Look through the lines below and extract each one that contains "маємо".

(Entries taken from a collection)
=======
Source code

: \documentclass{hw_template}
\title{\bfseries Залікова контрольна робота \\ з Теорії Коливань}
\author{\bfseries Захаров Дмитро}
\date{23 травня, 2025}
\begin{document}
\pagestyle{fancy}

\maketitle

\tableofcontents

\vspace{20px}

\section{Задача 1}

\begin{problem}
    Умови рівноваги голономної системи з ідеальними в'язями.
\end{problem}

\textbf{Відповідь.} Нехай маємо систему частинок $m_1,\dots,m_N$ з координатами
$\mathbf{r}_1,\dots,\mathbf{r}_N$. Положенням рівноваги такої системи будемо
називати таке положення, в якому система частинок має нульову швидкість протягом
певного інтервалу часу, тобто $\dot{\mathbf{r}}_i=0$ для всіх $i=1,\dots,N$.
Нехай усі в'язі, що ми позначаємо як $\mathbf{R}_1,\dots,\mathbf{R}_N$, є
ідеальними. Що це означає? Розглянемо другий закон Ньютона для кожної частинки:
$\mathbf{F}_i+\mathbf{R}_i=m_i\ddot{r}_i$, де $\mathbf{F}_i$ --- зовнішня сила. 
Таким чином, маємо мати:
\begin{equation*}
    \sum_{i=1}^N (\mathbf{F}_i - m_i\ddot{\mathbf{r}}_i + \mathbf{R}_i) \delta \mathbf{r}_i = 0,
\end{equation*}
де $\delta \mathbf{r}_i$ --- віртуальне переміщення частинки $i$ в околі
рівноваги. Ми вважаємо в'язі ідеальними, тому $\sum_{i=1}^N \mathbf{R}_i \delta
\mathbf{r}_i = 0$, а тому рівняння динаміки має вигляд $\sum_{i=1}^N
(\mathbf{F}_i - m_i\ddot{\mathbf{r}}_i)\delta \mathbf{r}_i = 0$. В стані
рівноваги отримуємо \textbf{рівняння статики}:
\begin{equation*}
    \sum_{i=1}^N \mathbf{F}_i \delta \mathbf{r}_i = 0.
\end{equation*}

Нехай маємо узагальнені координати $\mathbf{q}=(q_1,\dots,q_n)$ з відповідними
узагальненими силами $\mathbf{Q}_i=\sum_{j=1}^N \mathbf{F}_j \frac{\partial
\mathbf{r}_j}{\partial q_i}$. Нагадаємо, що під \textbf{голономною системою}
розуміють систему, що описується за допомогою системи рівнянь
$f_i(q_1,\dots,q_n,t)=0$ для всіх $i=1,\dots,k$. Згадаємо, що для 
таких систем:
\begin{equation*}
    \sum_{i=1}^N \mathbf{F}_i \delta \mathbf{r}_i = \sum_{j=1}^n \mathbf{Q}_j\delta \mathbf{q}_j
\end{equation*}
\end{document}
=======
Answer to the exercise →
\textbf{Відповідь.} Нехай маємо систему частинок $m_1,\dots,m_N$ з координатами
Таким чином, маємо мати:
Нехай маємо узагальнені координати $\mathbf{q}=(q_1,\dots,q_n)$ з відповідними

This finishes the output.